▶ **Plain-text document sources**:
**********

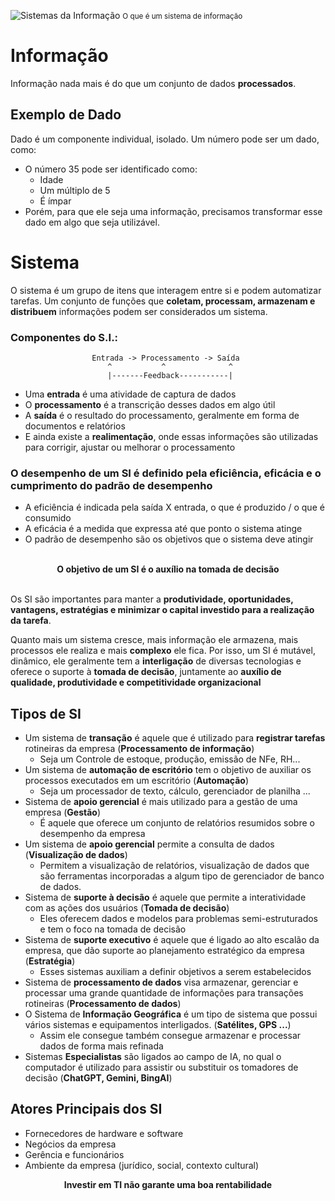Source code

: ![Sistemas da Informação](image.png)
<small>O que é um sistema de informação</small>
# Informação

Informação nada mais é do que um conjunto de dados **processados**.

## Exemplo de Dado

Dado é um componente individual, isolado. 
Um número pode ser um dado, como:

- O número 35 pode ser identificado como:
    - Idade
    - Um múltiplo de 5
    - É ímpar
- Porém, para que ele seja uma informação, precisamos transformar esse dado em algo que seja utilizável.

# Sistema

O sistema é um grupo de itens que interagem entre si e podem automatizar tarefas. Um conjunto de funções que **coletam, processam, armazenam e distribuem** informações podem ser considerados um sistema.

### Componentes do S.I.:

<center>

    Entrada -> Processamento -> Saída 
     ^           ^              ^
     |-------Feedback-----------|

</center>    

- Uma **entrada** é uma atividade de captura de dados
- O **processamento** é a transcrição desses dados em algo útil
- A **saída** é o resultado do processamento, geralmente em forma de documentos e relatórios
- E ainda existe a **realimentação**, onde essas informações são utilizadas para corrigir, ajustar ou melhorar o processamento

### O desempenho de um SI é definido pela eficiência, eficácia e o cumprimento do padrão de desempenho

- A eficiência é indicada pela saída X entrada, o que é produzido / o que é consumido
- A eficácia é a medida que expressa até que ponto o sistema atinge
- O padrão de desempenho são os objetivos que o sistema deve atingir
<br><br>
<center><b>O objetivo de um SI é o auxílio na tomada de decisão</b></center>
<br>

Os SI são importantes para manter a **produtividade, oportunidades, vantagens, estratégias e minimizar o capital investido para a realização da tarefa**.

Quanto mais um sistema cresce, mais informação ele armazena, mais processos ele realiza e mais **complexo** ele fica. Por isso, um SI é mutável, dinâmico, ele geralmente tem a **interligação** de diversas tecnologias e oferece o suporte à **tomada de decisão**, juntamente ao **auxílio de qualidade, produtividade e competitividade organizacional**

## Tipos de SI

- Um sistema de **transação** é aquele que é utilizado para **registrar tarefas** rotineiras da empresa (**Processamento de informação**)
    - Seja um Controle de estoque, produção, emissão de NFe, RH...
- Um sistema de **automação de escritório** tem o objetivo de auxiliar os processos executados em um escritório (**Automação**)
    - Seja um processador de texto, cálculo, gerenciador de planilha ...
- Sistema de **apoio gerencial** é mais utilizado para a gestão de uma empresa (**Gestão**)
    - É aquele que oferece um conjunto de relatórios resumidos sobre o desempenho da empresa
- Um sistema de **apoio gerencial** permite a consulta de dados (**Visualização de dados**)
    - Permitem a visualização de relatórios, visualização de dados que são ferramentas incorporadas a algum tipo de gerenciador de banco de dados.
- Sistema de **suporte à decisão** é aquele que permite a interatividade com as ações dos usuários (**Tomada de decisão**)
    - Eles oferecem dados e modelos para problemas semi-estruturados e tem o foco na tomada de decisão
- Sistema de **suporte executivo** é aquele que é ligado ao alto escalão da empresa, que dão suporte ao planejamento estratégico da empresa (**Estratégia**)
    - Esses sistemas auxiliam a definir objetivos a serem estabelecidos
- Sistema de **processamento de dados** visa armazenar, gerenciar e processar uma grande quantidade de informações para transações rotineiras (**Processamento de dados**)
- O Sistema de **Informação Geográfica** é um tipo de sistema que possui vários sistemas e equipamentos interligados. (**Satélites, GPS ...**) 
    - Assim ele consegue também consegue armazenar e processar dados de forma mais refinada
- Sistemas **Especialistas** são ligados ao campo de IA, no qual o computador é utilizado para assistir ou substituir os tomadores de decisão (**ChatGPT, Gemini, BingAI**)

## Atores Principais dos SI

- Fornecedores de hardware e software
- Negócios da empresa
- Gerência e funcionários
- Ambiente da empresa (jurídico, social, contexto cultural)

<center><b>Investir em TI não garante uma boa rentabilidade</b></center>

**********

▶ **EXERCISE**:
What lines above contain the word "utilizado"? Please copy each one.

▶ **WRITTEN ANSWER**:
- Um sistema de **transação** é aquele que é utilizado para **registrar tarefas** rotineiras da empresa (**Processamento de informação**)
- Sistema de **apoio gerencial** é mais utilizado para a gestão de uma empresa (**Gestão**)
- Sistemas **Especialistas** são ligados ao campo de IA, no qual o computador é utilizado para assistir ou substituir os tomadores de decisão (**ChatGPT, Gemini, BingAI**)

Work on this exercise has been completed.